We live in a world where cybersecurity threats are increasing all the time, both in terms of frequency and sophistication. Attacks have been coming thick and fast this year and are happening on multiple fronts from cyberespionage to ransomware locking companies IT systems for days and weeks. As the bad guys get cleverer, companies are investing massively, which makes the role of the CISO (Chief Information Security Officer) more important and more high-profile than ever.
At the same time, we're seeing companies facing up to security in the wider sense. From the pandemic to this winter's worries about power supplies to geopolitical events, people are becoming increasingly aware of the fact their company needs to address business continuity and operational resilience more than ever before. And in all these situations, answers are always linked to digital.
In the UK and increasingly across Europe and the rest of the world there is also a regulatory requirement for businesses to have operational resilience plans in place- and this has been the catalyst for a change in the way companies think about and organize their security. There is a much wider view of security as a business-critical function with a huge scope.
One common response in the financial world has been to increase the scope of the CISO into a broader function of CSO - Chief Security Officer. The role of the CSO is to look after everything which increases resilience, which combines cybersecurity, physical and employee security, anti-fraud functions and more. All these tasks, which have previously been the responsibilities of many people are being brought under one roof for better consistency and efficiency. Especially as all these topics require to identify critical aspects of the business, work out what they need (in terms of sites, resources, systems and third parties) to function, and how to make all that resilient.
One security team, One security vision
The advantage of this setup is that a CSO has more power, resources and influence with the board than a CISOor the various different security managers which have typically existed before.
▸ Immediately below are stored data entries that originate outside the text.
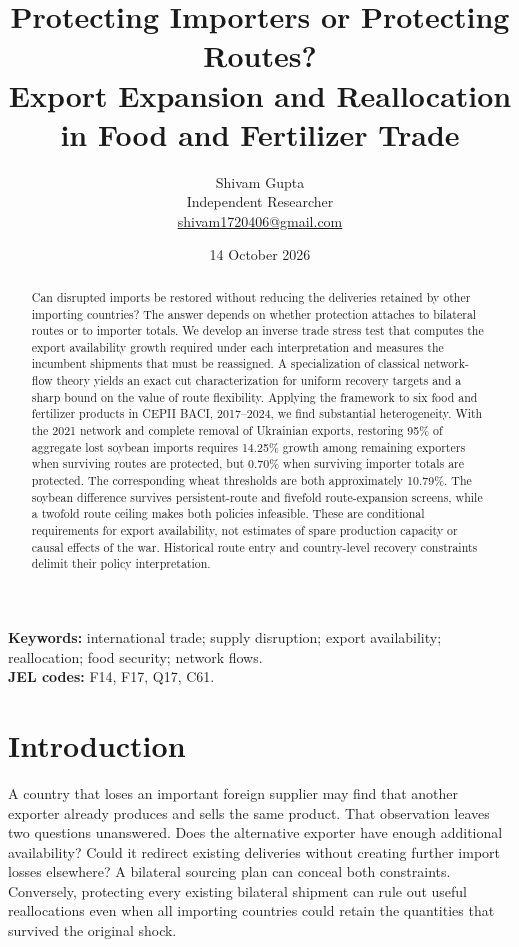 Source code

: \documentclass[11pt,a4paper]{article}
\title{Protecting Importers or Protecting Routes?\\[3pt]\large Export Expansion and Reallocation in Food and Fertilizer Trade}
\author{Shivam Gupta\\\normalsize Independent Researcher\\\normalsize\href{mailto:shivam1720406@gmail.com}{shivam1720406@gmail.com}}
\date{14 October 2026}
\begin{document}
\maketitle
\begin{abstract}
Can disrupted imports be restored without reducing the deliveries retained by other importing countries? The answer depends on whether protection attaches to bilateral routes or to importer totals. We develop an inverse trade stress test that computes the export availability growth required under each interpretation and measures the incumbent shipments that must be reassigned. A specialization of classical network-flow theory yields an exact cut characterization for uniform recovery targets and a sharp bound on the value of route flexibility. Applying the framework to six food and fertilizer products in CEPII BACI, 2017--2024, we find substantial heterogeneity. With the 2021 network and complete removal of Ukrainian exports, restoring 95\% of aggregate lost soybean imports requires 14.25\% growth among remaining exporters when surviving routes are protected, but 0.70\% when surviving importer totals are protected. The corresponding wheat thresholds are both approximately 10.79\%. The soybean difference survives persistent-route and fivefold route-expansion screens, while a twofold route ceiling makes both policies infeasible. These are conditional requirements for export availability, not estimates of spare production capacity or causal effects of the war. Historical route entry and country-level recovery constraints delimit their policy interpretation.
\end{abstract}
\noindent\textbf{Keywords:} international trade; supply disruption; export availability; reallocation; food security; network flows.\\
\textbf{JEL codes:} F14, F17, Q17, C61.

\section{Introduction}
A country that loses an important foreign supplier may find that another exporter already produces and sells the same product. That observation leaves two questions unanswered. Does the alternative exporter have enough additional availability? Could it redirect existing deliveries without creating further import losses elsewhere? A bilateral sourcing plan can conceal both constraints. Conversely, protecting every existing bilateral shipment can rule out useful reallocations even when all importing countries could retain the quantities that survived the original shock.
\end{document}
That makes it easier to make change happen - especially since there's now just one person in charge of everything to do with security.
With everyone who is concerned with security working on the same team for the same boss, it becomes easier to have a more comprehensive, more holistic view of security. For example many companies that have taken the leap now have anticipation teams whose job is to analyze trends and future threats. I'm not sure it would have been possible without a large CSO team. This approach also enables the creation of fusion center, or joint operation center, where all the teams join their forces to better detect fraudsters or criminals trying to attack the company on several fronts simultaneously.
Think first
But before companies live through that change and do what several companies are starting to do, which is promote your CISO to CSO, there are a couple of things you should think about.
The first is that all the different sorts of security, whether we're talking about physical perimeter security, financial security, or information security, are extremely specialist, expert jobs. The new CSO needs to get on top of a lot of information, very fast and should create around him a team of trusted people.
They'll also suddenly be in charge of a huge budget (sometimes in the hundreds of millions of dollars) and a huge team of hundreds or even thousands of people. For people used to managing a relatively small, tight-knit IT security team, that can be quite a shock.
So, my tip for 2023 for anyone thinking about moving to a CSO model is to make sure their CISO is ready to make the shift and is prepared and supported for the shift in mindset and scale their new job will entail. If you put all your security eggs in one basket, you need to make sure that basket is up to the job.
The content of this article is intended to provide a general guide to the subject matter. Specialist advice should be sought about your specific circumstances.